» **AIM OF THE EXERCISE**
Whenever a line in this data holds the word "teams", report that line in full.

(Collection entries)
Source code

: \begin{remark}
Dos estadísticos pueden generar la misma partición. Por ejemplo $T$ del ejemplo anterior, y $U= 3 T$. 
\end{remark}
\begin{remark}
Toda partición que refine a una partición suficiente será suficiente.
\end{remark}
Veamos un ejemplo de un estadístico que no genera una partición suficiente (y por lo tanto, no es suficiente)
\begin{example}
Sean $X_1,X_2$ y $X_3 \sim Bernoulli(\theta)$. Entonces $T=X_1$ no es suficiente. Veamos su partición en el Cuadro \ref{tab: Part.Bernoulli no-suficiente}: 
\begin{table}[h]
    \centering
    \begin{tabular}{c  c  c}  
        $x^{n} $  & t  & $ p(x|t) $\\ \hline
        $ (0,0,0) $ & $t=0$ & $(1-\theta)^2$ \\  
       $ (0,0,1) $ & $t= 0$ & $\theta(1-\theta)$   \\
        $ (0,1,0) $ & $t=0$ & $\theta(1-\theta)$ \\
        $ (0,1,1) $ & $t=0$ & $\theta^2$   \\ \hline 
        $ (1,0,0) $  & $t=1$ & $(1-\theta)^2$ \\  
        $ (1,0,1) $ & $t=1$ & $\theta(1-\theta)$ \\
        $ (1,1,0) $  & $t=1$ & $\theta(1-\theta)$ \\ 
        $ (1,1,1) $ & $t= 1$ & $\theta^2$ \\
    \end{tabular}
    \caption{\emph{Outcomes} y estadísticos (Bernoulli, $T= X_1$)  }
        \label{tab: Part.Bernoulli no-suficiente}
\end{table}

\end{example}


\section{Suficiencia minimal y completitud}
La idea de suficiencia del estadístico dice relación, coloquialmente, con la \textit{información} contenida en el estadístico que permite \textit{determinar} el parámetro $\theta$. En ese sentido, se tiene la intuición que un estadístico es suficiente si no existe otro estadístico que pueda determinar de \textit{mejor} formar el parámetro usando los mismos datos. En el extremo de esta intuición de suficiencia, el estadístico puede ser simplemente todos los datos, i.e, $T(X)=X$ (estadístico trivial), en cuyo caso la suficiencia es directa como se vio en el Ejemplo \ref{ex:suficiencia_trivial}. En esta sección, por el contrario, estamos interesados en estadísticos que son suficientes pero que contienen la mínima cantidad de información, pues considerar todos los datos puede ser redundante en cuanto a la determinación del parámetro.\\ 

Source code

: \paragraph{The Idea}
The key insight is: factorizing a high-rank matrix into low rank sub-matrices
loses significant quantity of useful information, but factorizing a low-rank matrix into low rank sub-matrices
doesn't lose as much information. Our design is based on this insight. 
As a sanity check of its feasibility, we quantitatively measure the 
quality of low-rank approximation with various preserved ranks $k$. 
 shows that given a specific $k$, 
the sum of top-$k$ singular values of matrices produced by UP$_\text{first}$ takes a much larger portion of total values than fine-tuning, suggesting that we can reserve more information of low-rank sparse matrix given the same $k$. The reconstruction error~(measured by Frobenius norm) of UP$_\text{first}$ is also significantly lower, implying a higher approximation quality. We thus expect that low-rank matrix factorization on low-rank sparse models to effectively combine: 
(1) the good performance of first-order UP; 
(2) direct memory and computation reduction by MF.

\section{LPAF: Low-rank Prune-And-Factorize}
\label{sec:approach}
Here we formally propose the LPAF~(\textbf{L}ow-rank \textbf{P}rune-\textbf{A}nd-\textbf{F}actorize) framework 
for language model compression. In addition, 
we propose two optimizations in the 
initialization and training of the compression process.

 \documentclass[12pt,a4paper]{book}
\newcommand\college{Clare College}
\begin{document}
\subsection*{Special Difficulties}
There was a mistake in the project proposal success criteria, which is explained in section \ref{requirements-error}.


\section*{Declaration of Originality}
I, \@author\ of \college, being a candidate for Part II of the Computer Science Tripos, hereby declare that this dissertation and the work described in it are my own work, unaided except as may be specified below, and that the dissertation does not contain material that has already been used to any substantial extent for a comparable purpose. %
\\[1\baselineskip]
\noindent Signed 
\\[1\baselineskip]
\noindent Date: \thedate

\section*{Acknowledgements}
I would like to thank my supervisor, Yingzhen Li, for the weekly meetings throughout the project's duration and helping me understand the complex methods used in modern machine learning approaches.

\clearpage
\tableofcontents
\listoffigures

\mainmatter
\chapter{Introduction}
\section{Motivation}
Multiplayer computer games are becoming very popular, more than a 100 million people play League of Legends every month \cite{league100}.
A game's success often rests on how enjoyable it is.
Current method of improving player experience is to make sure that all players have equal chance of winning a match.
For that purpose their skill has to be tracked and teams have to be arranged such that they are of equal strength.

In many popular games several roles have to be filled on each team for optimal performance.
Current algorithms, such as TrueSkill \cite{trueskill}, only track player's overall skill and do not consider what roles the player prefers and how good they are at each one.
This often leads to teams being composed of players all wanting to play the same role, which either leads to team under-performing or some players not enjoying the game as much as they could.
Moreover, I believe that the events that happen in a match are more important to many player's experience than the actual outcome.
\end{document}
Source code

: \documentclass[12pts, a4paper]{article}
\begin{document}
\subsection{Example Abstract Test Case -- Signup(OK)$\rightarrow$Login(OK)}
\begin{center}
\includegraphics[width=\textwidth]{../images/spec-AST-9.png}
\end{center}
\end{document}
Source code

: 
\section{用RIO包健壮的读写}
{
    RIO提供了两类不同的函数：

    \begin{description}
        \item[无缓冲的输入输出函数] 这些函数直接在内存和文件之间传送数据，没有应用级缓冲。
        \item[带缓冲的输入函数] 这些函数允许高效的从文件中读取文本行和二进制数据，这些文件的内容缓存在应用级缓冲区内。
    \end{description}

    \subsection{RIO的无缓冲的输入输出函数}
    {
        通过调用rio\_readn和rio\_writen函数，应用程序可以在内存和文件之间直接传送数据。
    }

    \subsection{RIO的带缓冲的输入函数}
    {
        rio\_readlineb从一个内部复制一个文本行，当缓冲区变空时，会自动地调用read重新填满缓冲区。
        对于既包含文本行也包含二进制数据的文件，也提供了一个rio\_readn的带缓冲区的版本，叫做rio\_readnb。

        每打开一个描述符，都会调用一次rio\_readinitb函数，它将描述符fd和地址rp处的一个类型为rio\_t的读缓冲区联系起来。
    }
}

» **REPLY**
For that purpose their skill has to be tracked and teams have to be arranged such that they are of equal strength.
This often leads to teams being composed of players all wanting to play the same role, which either leads to team under-performing or some players not enjoying the game as much as they could.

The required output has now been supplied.